Task objective:
Your answer should consist of each line below that contains the string "agent".

[Source records]
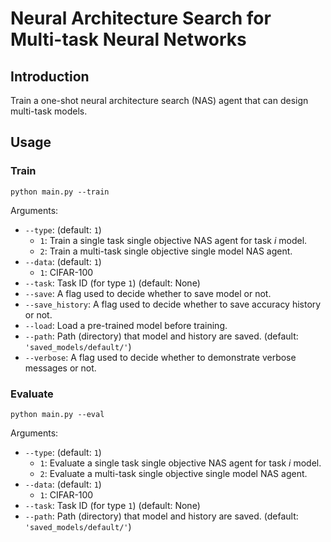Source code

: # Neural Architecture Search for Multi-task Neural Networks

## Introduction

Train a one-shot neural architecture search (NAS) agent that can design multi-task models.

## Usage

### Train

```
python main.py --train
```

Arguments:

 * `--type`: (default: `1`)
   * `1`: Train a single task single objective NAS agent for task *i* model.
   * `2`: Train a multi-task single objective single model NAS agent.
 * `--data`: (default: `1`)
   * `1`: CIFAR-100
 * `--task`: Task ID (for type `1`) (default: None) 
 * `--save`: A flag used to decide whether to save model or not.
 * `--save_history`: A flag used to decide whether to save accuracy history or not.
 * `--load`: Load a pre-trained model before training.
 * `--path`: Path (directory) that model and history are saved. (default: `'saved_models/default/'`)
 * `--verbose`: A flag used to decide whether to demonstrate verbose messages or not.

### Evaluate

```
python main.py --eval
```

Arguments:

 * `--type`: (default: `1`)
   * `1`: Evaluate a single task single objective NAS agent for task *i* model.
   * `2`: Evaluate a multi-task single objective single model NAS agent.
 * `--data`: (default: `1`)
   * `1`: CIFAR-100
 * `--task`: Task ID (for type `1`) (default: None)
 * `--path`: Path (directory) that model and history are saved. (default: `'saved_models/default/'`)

The answer:
Train a one-shot neural architecture search (NAS) agent that can design multi-task models.
   * `1`: Train a single task single objective NAS agent for task *i* model.
   * `2`: Train a multi-task single objective single model NAS agent.
   * `1`: Evaluate a single task single objective NAS agent for task *i* model.
   * `2`: Evaluate a multi-task single objective single model NAS agent.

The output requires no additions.